Pictures paired with source code:

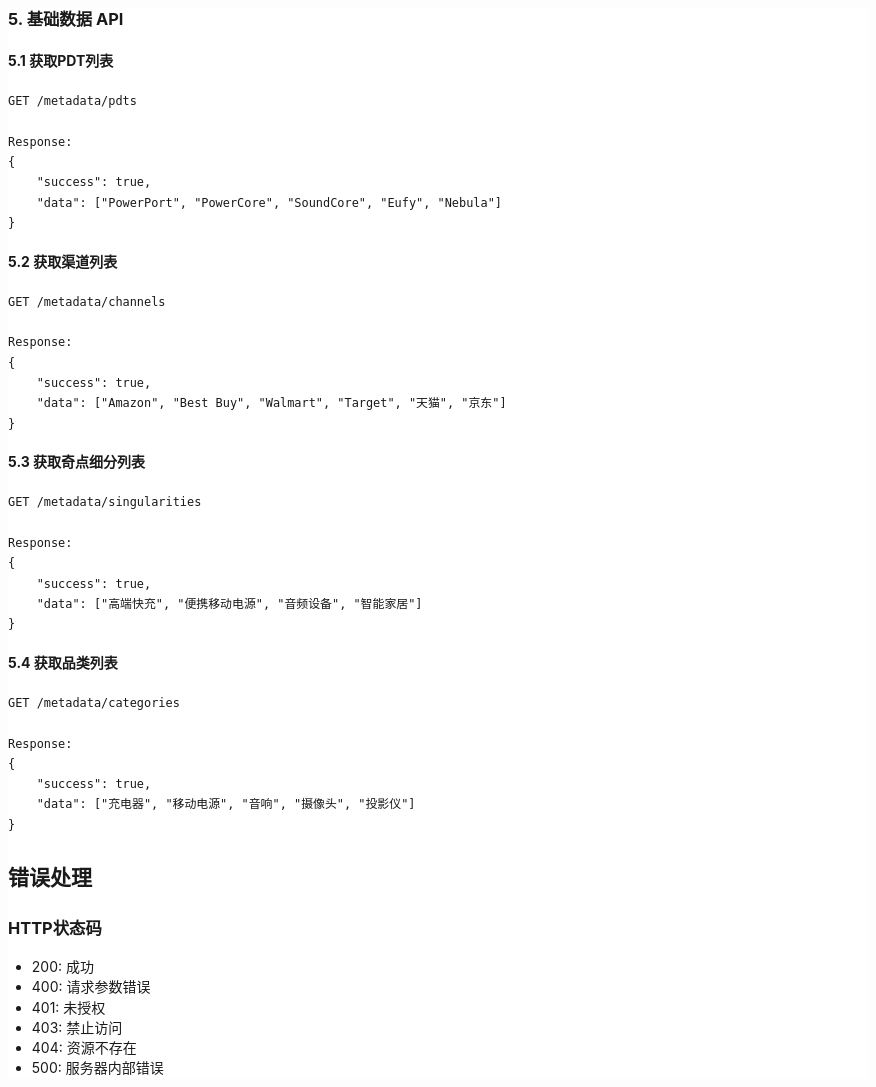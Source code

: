 ### 5. 基础数据 API

#### 5.1 获取PDT列表
```
GET /metadata/pdts

Response:
{
    "success": true,
    "data": ["PowerPort", "PowerCore", "SoundCore", "Eufy", "Nebula"]
}
```

#### 5.2 获取渠道列表
```
GET /metadata/channels

Response:
{
    "success": true,
    "data": ["Amazon", "Best Buy", "Walmart", "Target", "天猫", "京东"]
}
```

#### 5.3 获取奇点细分列表
```
GET /metadata/singularities

Response:
{
    "success": true,
    "data": ["高端快充", "便携移动电源", "音频设备", "智能家居"]
}
```

#### 5.4 获取品类列表
```
GET /metadata/categories

Response:
{
    "success": true,
    "data": ["充电器", "移动电源", "音响", "摄像头", "投影仪"]
}
```

## 错误处理

### HTTP状态码
- 200: 成功
- 400: 请求参数错误
- 401: 未授权
- 403: 禁止访问
- 404: 资源不存在
- 500: 服务器内部错误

## WHAT IS REQUIRED
Looking at the records above, say how many lines contain the string "metadata". Give the number and no other words.

## RESPONSE TO THIS EXERCISE
4